おしどり夫婦、45年連れ添ったのちに夫が他界
Aさんと、6歳年下の妻のBさん夫婦は、Aさんの退職後大きな不自由なく老後を過ごしていました。Aさんは地方公務員を定年退職、Bさんも地元の小さな会社ながら総務担当として長年勤務していたため、年金はふたりあわせて月に29万ほど受け取っており、お金には特段困ることがありませんでした。
Aさん、Bさん夫妻には50代の2人の息子がいましたが、それぞれ転勤族で忙しく過ごしており、あまり実家に帰ってくることはありません。
Aさんは80歳となった節目に、先々のことを考えて遺言書を遺すことにしました。Aさんは5,000万円の金融資産と、自宅の評価は土地と建物を合わせて3,000万円、合計8,000万円の資産をお持ちです。相続税のことも気になっていたAさんは税理士に、相続税の節税になる遺言書を遺すにはどういう内容にすればいいかを相談しました。
税理士からの回答は、
「小規模宅地の特例と配偶者の特例の活用を見越して、自宅と一定の金融資産を妻であるBさんに相続させれば相続税の心配はほとんどなくなるでしょうね」
というものでした。
配偶者が相続をする場合には、一定の金額までであれば、相続税がかからない特例というものがあります。小規模宅地の特例とあわせて、相続税の節税をする際によく使われる特例のひとつです。
これを聞いたAさんは早速に公証人役場に赴き公正証書遺言を準備しました。自宅と預金のうち1,500万円ほどを妻のBさんに相続させることにしたのです。
2人の息子にもこの方針を伝えましたが、なかなか実家に帰ってこれない人の息子ともに特段の反対意見を言うことはなく、「お父さんのしたいようにすればいいよ。相続税も大してかからないみたいだしね。

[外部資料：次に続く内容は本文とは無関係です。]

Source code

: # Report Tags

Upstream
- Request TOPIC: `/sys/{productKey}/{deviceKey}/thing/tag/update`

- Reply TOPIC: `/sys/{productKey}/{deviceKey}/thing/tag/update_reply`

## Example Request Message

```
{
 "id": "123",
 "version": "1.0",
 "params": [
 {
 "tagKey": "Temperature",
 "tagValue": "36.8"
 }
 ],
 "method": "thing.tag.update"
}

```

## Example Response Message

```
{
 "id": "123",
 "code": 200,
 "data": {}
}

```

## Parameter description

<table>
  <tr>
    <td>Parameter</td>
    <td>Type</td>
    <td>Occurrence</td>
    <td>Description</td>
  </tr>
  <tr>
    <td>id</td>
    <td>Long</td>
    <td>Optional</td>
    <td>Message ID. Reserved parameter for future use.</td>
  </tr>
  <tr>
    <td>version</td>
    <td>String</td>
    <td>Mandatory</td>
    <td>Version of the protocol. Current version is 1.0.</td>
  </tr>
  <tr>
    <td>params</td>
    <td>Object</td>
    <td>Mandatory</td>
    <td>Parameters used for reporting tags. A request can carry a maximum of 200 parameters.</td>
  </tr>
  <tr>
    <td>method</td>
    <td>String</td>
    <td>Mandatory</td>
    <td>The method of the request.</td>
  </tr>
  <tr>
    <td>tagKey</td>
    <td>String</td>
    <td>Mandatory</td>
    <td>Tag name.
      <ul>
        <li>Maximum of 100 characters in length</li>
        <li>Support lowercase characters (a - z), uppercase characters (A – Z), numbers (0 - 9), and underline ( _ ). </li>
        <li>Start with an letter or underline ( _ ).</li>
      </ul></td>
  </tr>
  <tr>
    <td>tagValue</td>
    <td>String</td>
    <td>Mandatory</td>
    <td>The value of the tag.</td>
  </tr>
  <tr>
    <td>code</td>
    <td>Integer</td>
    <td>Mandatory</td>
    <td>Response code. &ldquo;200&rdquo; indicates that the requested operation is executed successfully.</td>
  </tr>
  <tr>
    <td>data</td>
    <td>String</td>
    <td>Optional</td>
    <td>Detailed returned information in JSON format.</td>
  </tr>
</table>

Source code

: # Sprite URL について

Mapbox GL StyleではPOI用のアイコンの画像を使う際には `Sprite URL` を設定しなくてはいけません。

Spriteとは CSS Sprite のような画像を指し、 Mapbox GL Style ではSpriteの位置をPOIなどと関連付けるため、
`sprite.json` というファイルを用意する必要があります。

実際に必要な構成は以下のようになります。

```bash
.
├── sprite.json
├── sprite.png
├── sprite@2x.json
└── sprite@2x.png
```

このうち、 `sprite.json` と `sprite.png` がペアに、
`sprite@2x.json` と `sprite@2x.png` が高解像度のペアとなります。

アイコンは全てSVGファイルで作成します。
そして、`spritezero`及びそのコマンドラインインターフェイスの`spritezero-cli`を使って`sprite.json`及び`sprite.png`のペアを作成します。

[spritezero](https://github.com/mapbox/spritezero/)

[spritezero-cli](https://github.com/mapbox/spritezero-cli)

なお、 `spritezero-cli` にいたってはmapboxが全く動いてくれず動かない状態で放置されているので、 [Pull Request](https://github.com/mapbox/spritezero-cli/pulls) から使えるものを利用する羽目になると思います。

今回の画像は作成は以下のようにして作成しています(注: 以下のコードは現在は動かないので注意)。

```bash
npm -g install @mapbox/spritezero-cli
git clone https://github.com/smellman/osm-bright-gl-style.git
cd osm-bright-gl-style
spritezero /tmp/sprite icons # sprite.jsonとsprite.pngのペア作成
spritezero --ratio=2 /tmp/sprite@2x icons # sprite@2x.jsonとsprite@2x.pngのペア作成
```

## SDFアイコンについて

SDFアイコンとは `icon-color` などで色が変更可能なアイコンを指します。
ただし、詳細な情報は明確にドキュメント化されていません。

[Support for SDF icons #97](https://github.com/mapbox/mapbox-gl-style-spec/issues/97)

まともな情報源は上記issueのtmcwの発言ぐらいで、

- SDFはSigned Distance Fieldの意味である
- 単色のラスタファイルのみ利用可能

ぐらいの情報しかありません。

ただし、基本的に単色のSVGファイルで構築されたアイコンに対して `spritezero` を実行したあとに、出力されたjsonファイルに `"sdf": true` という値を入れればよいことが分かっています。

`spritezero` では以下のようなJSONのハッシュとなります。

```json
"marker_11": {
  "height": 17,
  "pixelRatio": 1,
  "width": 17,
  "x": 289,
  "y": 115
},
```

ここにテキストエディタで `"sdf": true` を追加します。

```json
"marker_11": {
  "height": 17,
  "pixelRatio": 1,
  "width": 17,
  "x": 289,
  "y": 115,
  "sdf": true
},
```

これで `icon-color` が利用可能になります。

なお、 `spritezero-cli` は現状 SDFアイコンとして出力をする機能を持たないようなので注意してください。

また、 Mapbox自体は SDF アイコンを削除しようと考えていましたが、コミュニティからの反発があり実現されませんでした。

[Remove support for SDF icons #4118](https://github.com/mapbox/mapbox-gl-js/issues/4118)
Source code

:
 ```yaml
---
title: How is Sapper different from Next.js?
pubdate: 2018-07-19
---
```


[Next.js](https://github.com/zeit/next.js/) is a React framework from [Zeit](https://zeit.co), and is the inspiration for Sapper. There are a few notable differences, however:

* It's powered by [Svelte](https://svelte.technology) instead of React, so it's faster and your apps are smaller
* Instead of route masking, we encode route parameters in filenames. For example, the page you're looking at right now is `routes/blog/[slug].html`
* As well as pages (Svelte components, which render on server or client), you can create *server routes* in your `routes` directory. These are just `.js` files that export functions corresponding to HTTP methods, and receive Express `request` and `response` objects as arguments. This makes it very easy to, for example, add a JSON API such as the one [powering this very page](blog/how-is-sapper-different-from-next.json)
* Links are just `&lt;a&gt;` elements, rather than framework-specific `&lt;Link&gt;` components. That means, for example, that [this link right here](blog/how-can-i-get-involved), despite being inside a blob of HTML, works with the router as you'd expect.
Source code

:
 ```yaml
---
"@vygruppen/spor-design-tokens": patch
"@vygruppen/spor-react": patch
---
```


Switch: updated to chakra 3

いいと思うよ」と応じました。
いざ相続が発生してからの思いもよらぬ展開
遺言書を遺したAさんはその2年後の82歳で他界しました。Aさんの遺言書は執行され、自宅の名義はBさんのものとなりました。Bさんが76歳のことです。多少の相続税を2人の息子は払ったものの、特に争いもなく、遺言書があったお陰で手続きもスムーズに進んでいきました。
ところがAさんが亡くなってからというもの、Bさんにある変化が起きます。コロナ禍もあり、外出を極力控えて家の中で過ごす時間が増えていたBさんは極端に老け込んでいました。物忘れがずいぶん激しくなり、他人と関わるとヒステリーになりやすく、また、もとから用心深かったBさんは、他人の言葉を信用しようとしなくなっていました。
Aさん他界後、とりあえず一人暮らしを始めたBさんでしたが、生活をしていくうえでの異変が一気に顕在化し始めます。
長男が、Aさん他界後に実家の片付けに赴くと、部屋の中には誰が見てもガラクタとしか思えないものばかりがため込んであります。どうもBさんが拾ってきたもののようです。
また長男が玄関先でご近所さんとあいさつを交わすと、「言いにくいんですけど……実はねBさん、ごみの日を守ってくれないんですよ。毎日のようにゴミを出していて……迷惑しています」離れて暮らしていた息子たちは気づいていなかったのですが、Bさんは明らかに認知症の症状が進んでいたのです。
このまま一人暮らしを実家で続けることはできないと判断した息子たちですが、一緒に暮らすのは仕事の関係でできません。Aさん他界後のドタバタのなかではありましたが、地域包括支援センターに赴き介護認定も受けたうえで老人ホームを探しました。
Aさんが亡くなって以降、遺族年金という形になりBさんの年金収入は月17万円程度に減っていましたが、金銭的にも無理のない範囲の費用で入れるホームが見つかり、なんとか無事に入居へこぎつけることができたのでした。